Greenpeace stops huge consignment of Amazon soya entering Europe

Press release - 29 April, 2006
Sixty Greenpeace activists (1) today prevented commodities giant Cargill from unloading a shipment of Amazon soya in Amsterdam port, to protest against the destruction of huge tracts of the Amazon rainforest to grow soya to feed farm animals in Europe.

Several activists chained themselves to the conveyor belt and the suction pump Cargill uses to unload the soya, while others started to paint 'Forest Crime' on the company's silos.

Greenpeace forests campaign co-ordinator, Gavin Edwards, said: "Cargill is trashing the Amazon so we can eat cheap meat. The scale of the destruction is incredible -approximately 19,000 hectares of the rainforest, almost the size of Amsterdam, would have to be destroyed to grow the amount of soya on this ship alone."

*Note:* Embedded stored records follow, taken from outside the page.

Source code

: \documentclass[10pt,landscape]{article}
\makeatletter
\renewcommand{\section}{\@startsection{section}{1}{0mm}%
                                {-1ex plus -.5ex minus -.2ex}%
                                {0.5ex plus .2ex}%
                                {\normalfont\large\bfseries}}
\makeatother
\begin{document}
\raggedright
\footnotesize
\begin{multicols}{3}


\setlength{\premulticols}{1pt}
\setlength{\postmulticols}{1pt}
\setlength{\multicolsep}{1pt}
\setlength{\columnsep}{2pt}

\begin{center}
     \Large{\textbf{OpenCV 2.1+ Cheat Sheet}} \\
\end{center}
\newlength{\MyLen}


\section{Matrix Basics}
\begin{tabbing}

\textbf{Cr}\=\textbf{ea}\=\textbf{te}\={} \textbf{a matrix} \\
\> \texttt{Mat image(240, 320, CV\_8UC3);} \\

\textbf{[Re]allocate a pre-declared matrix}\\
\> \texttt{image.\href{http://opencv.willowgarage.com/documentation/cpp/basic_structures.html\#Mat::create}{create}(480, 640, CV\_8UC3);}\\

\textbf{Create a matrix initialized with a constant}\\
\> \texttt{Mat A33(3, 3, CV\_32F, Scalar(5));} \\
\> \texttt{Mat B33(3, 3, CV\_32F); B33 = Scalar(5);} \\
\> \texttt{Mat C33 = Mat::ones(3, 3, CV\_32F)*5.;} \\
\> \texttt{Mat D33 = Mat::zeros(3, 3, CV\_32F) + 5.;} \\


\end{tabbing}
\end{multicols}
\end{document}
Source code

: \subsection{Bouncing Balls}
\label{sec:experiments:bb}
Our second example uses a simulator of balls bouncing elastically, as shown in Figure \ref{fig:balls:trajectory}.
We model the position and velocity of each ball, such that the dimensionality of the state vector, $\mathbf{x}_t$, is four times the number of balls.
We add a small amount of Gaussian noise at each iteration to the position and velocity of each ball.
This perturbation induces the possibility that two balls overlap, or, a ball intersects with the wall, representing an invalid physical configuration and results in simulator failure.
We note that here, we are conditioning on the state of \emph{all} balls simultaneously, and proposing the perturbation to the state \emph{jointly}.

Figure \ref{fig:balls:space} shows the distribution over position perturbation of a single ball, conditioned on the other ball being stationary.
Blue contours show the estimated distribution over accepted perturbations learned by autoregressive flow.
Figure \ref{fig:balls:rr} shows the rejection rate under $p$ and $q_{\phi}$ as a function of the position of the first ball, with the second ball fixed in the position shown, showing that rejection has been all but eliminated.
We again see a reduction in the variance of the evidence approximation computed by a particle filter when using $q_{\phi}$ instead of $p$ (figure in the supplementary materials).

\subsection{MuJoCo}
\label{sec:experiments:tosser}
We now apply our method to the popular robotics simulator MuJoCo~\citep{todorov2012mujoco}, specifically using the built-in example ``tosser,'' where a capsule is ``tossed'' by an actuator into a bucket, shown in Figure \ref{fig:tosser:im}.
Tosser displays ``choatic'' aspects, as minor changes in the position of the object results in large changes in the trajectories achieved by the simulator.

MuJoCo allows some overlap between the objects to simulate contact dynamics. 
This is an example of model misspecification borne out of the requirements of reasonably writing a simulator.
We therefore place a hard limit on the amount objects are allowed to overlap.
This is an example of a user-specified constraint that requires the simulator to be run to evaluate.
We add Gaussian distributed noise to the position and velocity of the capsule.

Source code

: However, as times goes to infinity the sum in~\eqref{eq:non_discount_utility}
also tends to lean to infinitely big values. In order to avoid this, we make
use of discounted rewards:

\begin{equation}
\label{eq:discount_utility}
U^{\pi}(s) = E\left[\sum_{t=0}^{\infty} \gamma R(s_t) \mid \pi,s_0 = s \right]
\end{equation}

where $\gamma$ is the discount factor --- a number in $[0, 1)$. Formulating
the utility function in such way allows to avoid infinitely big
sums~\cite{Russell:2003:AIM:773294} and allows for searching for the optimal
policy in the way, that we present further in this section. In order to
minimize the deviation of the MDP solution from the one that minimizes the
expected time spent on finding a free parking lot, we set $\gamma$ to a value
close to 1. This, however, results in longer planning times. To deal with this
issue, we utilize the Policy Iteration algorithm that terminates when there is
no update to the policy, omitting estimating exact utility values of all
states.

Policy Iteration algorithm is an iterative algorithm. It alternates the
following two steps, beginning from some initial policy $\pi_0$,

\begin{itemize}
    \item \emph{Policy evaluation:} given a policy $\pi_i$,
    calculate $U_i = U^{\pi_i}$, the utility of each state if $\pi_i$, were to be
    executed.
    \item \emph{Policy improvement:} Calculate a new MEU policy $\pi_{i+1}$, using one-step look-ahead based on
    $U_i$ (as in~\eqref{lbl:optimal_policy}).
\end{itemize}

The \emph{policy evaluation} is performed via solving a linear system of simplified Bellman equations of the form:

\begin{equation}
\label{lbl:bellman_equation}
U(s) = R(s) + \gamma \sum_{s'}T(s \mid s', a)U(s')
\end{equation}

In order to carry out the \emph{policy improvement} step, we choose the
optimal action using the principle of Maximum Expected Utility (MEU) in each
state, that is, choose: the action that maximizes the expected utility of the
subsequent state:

Cargill, which leads the global trade in Amazon soya, (2) has illegally built a port in the heart of the Amazon rainforest to export its soya. Greenpeace has documented that the company has dealt with farms that have illegally grabbed and deforested areas of public and indigenous Amazon land. Some have even used slave labour. (3)

"This crime stretches from Cargill's illegal operations in the Amazon rainforest to food companies, supermarkets and fast food chains across Europe. Cargill must stop destroying the Amazon to grow soya and must sever its links to slavery and human rights abuses."

Today's shipment (4) is the second to have arrived in Amsterdam since Greenpeace first blew the whistle on the company earlier this month.

A recent report in scientific journal Nature (5) warned that 40% of the Amazon will be lost by 2050 if current trends in agricultural expansion continue, threatening biodiversity and seriously contributing to climate change. Soya monocultures also rely heavily on toxic chemicals, and some Amazon soya is genetically engineered.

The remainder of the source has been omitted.